Le Covid-19 a poussé le monde à la solidarité. Dès le début de la pandémie, les pays riches ont plaidé pour que les Etats africains disposent des moyens financiers pour répondre à la crise sanitaire La prise de conscience est mondiale. À la mi-avril, le G20, le club regroupant les pays riches et les émergents adopte un moratoire sur la dette des pays pauvres. Il concerne d’abord l’année 2020 et sera prolongé en octobre jusqu’en avril 2021. Soixante-dix, pays dont une trentaine en Afrique, bénéficient d’un gel des remboursements de leur dette. L’Ivoirien Tidjane Thiam, émissaire de l’Union africaine pour la crise Covid, saluait à l’époque cette initiative. « Tout le monde voit maintenant que c’est la manière la plus rapide de mettre de l’argent immédiatement sur le terrain pour agir au profit des populations, plutôt que d’attendre des décaissements qui, dans le meilleur des cas, mettront des semaines à arriver dans les différents pays. »
Moratoire portant sur 5,7 milliards de dollars de créances
Le moratoire porte sur 5,7 milliards de dollars de créances. Mais au vu l’ampleur de la crise, il est loin de suffire à régler tous les problèmes notamment pour les pays africains. Ce moratoire ne porte en effet que les dettes détenues par des créanciers publics membres du club de Paris. L’immense dette détenue par la Chine, premier créancier de l’Afrique et la tout aussi immense dette aux mains des créanciers privés ne sont pas concernées. Le G20 a donc cherché des solutions. Mais si la Chine a accepté le principe d’un mécanisme commun destiné à mettre en place des rééchelonnements de dette, en revanche les créanciers privés font toujours la sourde oreille. Il est donc vite apparu qu’on ne pourrait pas élargir le moratoire, encore moins annuler toute les créances africaines. Rappelons que la dette globale du continent atteint 1800 milliards de dollars.
Cependant, les grandes puissances et les pays émergents sont tombés d’accord sur le principe de corriger une injustice qui frappe l’Afrique, celle des taux d’intérêts prohibitifs payés par les pays africains quand ils ont recours aux marchés financiers. Là où l’Europe emprunte à un demi, voire à zéro pour cent, l’Afrique emprunte à six ou sept pour cent.

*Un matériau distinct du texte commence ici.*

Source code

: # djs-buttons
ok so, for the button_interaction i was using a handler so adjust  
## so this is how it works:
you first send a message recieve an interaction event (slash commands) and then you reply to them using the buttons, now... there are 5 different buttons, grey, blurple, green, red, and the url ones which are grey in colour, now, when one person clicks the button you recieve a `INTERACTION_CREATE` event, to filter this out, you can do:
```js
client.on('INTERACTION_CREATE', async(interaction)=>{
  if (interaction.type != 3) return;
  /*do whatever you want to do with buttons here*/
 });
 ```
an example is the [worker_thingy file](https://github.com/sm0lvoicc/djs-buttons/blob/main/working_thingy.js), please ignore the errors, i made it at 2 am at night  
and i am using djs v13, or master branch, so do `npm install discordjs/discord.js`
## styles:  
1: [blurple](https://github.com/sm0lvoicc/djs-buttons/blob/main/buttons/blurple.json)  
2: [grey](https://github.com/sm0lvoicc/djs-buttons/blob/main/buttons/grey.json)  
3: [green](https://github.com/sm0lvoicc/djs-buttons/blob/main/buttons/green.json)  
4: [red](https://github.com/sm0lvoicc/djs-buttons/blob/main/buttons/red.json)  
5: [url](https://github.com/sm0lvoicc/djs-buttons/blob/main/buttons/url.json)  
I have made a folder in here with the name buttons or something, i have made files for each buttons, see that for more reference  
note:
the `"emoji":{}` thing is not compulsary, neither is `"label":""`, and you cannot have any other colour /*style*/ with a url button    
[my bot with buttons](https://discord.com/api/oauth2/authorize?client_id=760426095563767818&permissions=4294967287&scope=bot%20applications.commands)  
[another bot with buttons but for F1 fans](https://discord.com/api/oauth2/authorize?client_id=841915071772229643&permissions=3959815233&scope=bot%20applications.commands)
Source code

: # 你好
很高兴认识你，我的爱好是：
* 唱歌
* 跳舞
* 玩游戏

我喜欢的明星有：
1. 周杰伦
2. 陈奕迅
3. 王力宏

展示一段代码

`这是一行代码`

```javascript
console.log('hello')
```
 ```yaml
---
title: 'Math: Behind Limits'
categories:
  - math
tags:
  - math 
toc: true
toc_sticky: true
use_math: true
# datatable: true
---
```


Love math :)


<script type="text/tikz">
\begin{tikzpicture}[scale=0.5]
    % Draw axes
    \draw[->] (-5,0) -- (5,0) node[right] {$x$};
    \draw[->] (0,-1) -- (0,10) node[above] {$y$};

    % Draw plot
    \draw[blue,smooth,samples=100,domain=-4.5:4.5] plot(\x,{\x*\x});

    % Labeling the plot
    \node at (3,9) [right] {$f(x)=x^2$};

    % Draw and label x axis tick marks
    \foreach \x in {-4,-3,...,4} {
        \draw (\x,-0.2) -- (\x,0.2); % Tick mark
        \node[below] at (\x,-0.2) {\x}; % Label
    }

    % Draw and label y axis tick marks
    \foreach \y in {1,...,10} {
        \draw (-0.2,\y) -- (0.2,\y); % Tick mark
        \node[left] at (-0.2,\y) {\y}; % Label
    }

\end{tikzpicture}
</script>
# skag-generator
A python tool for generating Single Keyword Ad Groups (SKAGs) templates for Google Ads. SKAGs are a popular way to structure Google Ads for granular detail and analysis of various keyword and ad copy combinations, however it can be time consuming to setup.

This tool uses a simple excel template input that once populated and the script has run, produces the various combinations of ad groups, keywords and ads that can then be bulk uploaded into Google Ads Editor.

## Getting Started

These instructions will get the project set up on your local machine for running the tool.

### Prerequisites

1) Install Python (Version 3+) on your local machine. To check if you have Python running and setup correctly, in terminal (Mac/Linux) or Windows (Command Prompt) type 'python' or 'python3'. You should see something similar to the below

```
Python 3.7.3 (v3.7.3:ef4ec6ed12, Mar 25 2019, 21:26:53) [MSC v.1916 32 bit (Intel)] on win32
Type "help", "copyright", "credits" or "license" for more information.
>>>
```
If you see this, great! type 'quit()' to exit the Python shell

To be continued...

L’idée qui circule entre les capitales de la finance mondiale, et les institutions de type FMI est de permettre aux Etats de troquer leurs dettes à taux élevés contre des dettes à bas taux, ce qui permet d’énormes économies sur les remboursements. Une proposition notamment mise sur la table par le Comité économique pour l’Afrique des Nations unies.
Le FMI réfléchit aussi à une autre hypothèse pouvant permettre aux pays africains d’accéder à d’immenses liquidités. Il s’agirait de lancer une émission extraordinaire de DTS, les fameux droits de tirage spéciaux, cet instrument financier créé par le Fonds monétaire international. Les DTS sont en fait des créances que les Etats peuvent convertir en monnaie : 500 milliards de dollars en DTS pourraient suffire à l’Afrique.
Reste à convaincre tout le monde à commencer par les États-Unis comme l’explique Benoît Chevalier, spécialiste de la dette et enseignant à SciencePo Paris. « C’est un débat qui, jusqu’à présent, a fait l’objet d’un blocage de l’administration américaine, c’est-à-dire de l’administration Trump. Donc le point d’interrogation que l’on a sur 2021, c’est de savoir quelle va être l’attitude de l’administration démocrate par rapport à cette augmentation des DTS. Puisque si les États-Unis levaient leur veto sur cette augmentation, elle aurait lieu, ce qui permettrait de dégager un certain nombre de ressources supplémentaires au bénéfice des économies africaines.
Ces solutions actuellement en débat seront sur la table en mai prochain, date à laquelle se tiendra à Paris une grande conférence internationale sur la dette africaine et le financement des plans de relance pour le continent.